Infernece video of weakly supervised monocular 3D object detection on KITTI-360 subset using the pseudo labels generated by our proposed auto-labeling. We use 3D NMS with an IoU threshold of 0.3 for a better view using MonoFlex as the monocular 3D regressor.


1.Abstract

   Monocular 3D object detection poses a significant challenge in 3D scene understanding due to its inherently ill-posed nature in monocular depth estimation. Existing methods heavily rely on supervised learning using abundant 3D labels, typically obtained through expensive and labor-intensive annotation on LiDAR point clouds. To tackle this problem, we propose a novel weakly supervised 3D object detection framework named VSRD (Volumetric Silhouette Rendering for Detection) to train 3D object detectors without any 3D supervision but only weak 2D supervision. VSRD consists of multi-view 3D auto-labeling and subsequent training of monocular 3D object detectors using the pseudo labels generated in the auto-labeling stage. In the auto-labeling stage, we represent the surface of each instance as a signed distance field (SDF) and render its silhouette as an instance mask through our proposed instance-aware volumetric silhouette rendering.
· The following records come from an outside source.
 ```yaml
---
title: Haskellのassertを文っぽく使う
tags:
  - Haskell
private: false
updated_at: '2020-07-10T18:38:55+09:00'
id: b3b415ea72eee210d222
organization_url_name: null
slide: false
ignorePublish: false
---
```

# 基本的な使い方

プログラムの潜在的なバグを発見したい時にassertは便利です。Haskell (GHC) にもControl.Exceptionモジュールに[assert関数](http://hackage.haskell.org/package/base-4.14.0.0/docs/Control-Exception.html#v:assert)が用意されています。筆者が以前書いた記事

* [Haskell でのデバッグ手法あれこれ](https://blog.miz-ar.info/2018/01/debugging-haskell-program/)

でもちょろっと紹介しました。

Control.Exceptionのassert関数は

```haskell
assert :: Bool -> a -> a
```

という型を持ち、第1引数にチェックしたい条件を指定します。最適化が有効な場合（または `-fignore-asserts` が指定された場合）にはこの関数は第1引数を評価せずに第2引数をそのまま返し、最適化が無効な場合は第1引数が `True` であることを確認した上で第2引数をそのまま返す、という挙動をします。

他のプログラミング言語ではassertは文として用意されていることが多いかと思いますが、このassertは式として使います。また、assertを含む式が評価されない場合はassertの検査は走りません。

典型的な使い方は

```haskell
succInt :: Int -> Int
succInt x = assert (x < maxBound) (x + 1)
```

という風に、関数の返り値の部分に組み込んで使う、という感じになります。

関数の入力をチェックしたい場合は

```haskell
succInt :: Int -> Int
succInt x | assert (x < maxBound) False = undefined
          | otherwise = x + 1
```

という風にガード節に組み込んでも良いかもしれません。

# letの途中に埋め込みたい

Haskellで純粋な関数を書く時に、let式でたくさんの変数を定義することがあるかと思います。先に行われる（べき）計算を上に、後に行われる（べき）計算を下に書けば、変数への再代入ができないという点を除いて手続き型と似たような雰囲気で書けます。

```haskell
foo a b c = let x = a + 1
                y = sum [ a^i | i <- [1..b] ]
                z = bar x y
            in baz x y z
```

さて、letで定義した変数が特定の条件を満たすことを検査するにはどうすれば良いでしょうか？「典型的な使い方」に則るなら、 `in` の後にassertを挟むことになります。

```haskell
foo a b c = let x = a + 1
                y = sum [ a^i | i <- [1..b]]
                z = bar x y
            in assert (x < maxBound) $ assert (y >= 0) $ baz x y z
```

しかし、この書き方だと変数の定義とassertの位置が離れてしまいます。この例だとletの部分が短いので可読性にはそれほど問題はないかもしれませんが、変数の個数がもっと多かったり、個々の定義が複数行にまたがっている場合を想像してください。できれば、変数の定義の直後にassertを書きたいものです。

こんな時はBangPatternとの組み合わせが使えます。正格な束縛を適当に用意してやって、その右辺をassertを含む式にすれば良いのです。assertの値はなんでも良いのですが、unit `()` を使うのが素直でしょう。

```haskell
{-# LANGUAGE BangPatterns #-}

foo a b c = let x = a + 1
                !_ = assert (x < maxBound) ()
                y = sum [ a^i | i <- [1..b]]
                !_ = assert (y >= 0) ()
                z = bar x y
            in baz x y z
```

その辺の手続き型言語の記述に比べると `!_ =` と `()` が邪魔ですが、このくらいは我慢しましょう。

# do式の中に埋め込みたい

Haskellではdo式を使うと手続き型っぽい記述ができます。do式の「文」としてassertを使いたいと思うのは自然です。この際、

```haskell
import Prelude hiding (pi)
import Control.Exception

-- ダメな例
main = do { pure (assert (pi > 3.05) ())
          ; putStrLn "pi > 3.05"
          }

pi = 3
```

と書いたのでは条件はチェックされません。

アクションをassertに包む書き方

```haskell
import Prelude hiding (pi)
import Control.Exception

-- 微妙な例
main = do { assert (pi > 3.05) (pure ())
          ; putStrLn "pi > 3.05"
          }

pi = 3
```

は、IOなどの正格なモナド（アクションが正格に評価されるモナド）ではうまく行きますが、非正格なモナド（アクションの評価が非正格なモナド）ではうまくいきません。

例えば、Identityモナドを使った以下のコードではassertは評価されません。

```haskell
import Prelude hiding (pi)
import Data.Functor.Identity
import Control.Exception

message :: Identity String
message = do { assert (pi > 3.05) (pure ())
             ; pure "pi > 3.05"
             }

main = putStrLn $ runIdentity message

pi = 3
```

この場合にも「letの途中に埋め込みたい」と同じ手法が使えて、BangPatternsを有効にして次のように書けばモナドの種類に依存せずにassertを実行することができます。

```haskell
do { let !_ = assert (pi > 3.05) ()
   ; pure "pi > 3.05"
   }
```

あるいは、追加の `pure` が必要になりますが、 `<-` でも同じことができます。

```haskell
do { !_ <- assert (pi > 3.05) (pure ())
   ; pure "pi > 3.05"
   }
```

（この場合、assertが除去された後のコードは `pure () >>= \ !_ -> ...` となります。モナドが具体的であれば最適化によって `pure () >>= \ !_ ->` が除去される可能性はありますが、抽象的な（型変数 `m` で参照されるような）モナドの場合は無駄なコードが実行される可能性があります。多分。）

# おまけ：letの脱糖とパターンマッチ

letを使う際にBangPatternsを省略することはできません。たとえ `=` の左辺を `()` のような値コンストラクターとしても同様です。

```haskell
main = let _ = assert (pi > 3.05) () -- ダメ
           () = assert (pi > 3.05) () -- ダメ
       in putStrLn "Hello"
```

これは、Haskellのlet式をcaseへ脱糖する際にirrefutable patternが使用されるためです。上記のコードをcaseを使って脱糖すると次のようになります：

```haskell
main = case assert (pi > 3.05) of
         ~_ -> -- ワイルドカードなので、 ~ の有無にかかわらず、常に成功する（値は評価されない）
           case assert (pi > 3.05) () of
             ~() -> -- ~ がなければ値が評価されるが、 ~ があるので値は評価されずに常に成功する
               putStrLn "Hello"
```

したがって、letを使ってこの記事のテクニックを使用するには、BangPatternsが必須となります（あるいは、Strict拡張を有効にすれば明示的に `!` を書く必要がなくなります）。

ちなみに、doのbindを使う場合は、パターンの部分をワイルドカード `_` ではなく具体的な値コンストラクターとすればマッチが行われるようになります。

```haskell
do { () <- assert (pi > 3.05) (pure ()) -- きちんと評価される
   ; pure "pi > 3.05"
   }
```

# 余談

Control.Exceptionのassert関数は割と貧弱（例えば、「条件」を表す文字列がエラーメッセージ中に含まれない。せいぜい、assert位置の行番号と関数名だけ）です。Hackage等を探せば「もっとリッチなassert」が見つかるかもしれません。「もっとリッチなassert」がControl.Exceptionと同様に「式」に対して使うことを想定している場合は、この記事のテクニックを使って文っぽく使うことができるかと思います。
To directly optimize the 3D bounding boxes through rendering, we decompose the SDF of each instance into the SDF of a cuboid and the residual distance field (RDF) that represents the residual from the cuboid. This mechanism enables us to optimize the 3D bounding boxes in an end-to-end manner by comparing the rendered instance masks with the ground truth instance masks. The optimized 3D bounding boxes serve as effective training data for 3D object detection. We conduct extensive experiments on the KITTI-360 dataset, demonstrating that our method outperforms the existing weakly supervised 3D object detection methods.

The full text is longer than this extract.